Heresia típica dos nossos dias é a daqueles que pretendem fazer da Igreja um “self-service” onde cada qual escolhe verdades e normas a seu gosto, pegando numas e deixando outras. Olhando a Igreja como um restaurante, o freguês dá uma vista de olhos à ementa, selecciona os pratos preferidos e, se calhar, até os manda apaladar a jeito.

Esta heresia propriamente já tem barbas, porque sempre houve quem, aceitando teoricamente o universo integral da fé ou da moral, saltasse este ou aquele ponto. Com uma diferença, porém: antes, quem assim procedia reconhecia o seu erro, confessava-se pecador e, mais ou menos a sério, fazia o propósito de emenda. Hoje, o caso muda de figura: alguns pretendem ser católicos em pleno, embora não acreditem na presença eucarística, no inferno, ou desprezem abertamente largas franjas da moral cristã.
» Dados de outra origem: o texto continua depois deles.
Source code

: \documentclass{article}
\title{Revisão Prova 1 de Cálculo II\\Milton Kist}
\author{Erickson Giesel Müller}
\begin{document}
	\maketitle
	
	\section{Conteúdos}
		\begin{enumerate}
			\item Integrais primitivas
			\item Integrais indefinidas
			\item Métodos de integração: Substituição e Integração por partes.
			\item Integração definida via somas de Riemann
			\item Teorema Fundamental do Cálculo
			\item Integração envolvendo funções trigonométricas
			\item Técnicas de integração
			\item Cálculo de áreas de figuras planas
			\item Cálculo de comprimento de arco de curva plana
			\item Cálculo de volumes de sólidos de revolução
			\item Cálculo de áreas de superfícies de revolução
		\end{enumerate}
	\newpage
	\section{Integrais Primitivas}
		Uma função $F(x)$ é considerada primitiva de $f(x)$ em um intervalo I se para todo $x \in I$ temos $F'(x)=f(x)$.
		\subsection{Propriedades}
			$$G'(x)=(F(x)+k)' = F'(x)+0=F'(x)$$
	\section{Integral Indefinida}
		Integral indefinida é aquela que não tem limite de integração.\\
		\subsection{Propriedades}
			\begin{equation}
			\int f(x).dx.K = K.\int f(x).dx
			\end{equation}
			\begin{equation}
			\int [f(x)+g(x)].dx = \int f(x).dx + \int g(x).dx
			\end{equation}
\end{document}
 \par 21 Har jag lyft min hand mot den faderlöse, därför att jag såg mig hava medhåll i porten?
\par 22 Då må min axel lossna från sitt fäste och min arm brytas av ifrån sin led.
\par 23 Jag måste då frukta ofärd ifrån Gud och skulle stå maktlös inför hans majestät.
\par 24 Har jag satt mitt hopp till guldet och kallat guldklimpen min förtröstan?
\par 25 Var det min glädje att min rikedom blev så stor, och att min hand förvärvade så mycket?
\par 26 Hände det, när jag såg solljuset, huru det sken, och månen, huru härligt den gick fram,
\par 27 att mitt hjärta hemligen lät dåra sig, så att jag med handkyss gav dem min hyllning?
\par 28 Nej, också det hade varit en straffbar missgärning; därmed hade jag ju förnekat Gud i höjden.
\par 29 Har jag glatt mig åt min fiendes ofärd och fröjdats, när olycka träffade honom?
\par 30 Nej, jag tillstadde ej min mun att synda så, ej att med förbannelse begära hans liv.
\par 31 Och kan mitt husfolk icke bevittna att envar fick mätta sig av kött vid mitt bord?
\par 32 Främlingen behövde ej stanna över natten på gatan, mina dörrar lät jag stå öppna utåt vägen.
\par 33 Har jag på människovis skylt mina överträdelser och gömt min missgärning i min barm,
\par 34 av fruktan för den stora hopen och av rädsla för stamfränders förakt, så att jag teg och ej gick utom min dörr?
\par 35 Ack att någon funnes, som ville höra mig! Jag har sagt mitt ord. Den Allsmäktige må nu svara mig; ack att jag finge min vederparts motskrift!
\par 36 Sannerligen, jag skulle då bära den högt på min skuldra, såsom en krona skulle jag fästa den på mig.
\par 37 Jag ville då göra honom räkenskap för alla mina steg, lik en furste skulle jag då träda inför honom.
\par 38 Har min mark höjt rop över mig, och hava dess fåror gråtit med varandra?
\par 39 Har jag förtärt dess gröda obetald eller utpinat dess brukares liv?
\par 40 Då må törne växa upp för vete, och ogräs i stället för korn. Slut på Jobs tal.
Acho que subjaz a tudo isto uma deformada imagem de Deus e do ser humano. Deus é, com certeza, o Pai misericordioso que acende o sol para gregos e troianos e ensina a perdoar setenta vezes sete. O coração de Deus só sabe amar, os lábios de Deus só sabem beijar, as mãos de Deus só sabem embalar e acariciar. Mas não façamos de ele um velhinho bonachão e passa-culpas que sempre condescende e a tudo sorri com indulgência. É um Pai que avalia e julga a conduta dos seus filhos assomando-se ao fundo do coração deles.

E temos aqui, também, uma imagem desfocada da pessoa humana. O homem de que fala a Bíblia não corresponde à estampa que de ela faz a cultura laicista contemporânea: um Prometeu abrasado em fogo divino, que dita autonomamente as suas leis, abre os caminhos que na sua real gana quer percorrer, constrói a sua vida unicamente à base dos próprios recursos e caprichos. Um ser humano sem referências, sem pontos de apoio, não passa de um boneco que se move para todos os lados, mas que não sabe para onde vai, .

Os que têm esta concepção de Deus e da pessoa humana só admitem, claro, a doutrina da Igreja ou a Palavra de Deus na medida em que venha aprovar ou bendizer as próprias escolhas e opções. Não há verdades objectivas, não há critérios universais. Prefere-se à bússula o catavento.

O que na realidade se pretende é uma Igreja domesticada que dê por bom e lícito o que o laicismo soberano ou o desregramento dos costumes tenham previamente decretado como tal.

Na época do aborto, da eutanásia, de todo o tipo de experiências com o genoma humano, dos terrorismos, do telelixo, reclama-se uma Igreja que abençoe tudo, que aplauda tudo, que passe por cima de tudo. Uma Igreja que deixe de ser consciência crítica da humanidade à luz da mensagem divina. E que admita o relativismo de quem pretende encontrar a verdade através dos próprios desejos e opiniões particulares. Uma verdade subjectiva, fechada sobre si mesma, ao gosto do cliente.

O ensino dogmático e moral faz parte inseparável da missão da Igreja. E agrade ou desagrade, as coisas são assim. O Evangelho nunca foi drageia fácil de engolir inteiramente, mas a Igreja não pode abdicar do seu dever. E um cidadão pode ser católico ou não ser católico, mas não se pode iludir a si mesmo fabricando uma vida cristã à “escolha do freguês” ou “à moda da casa”.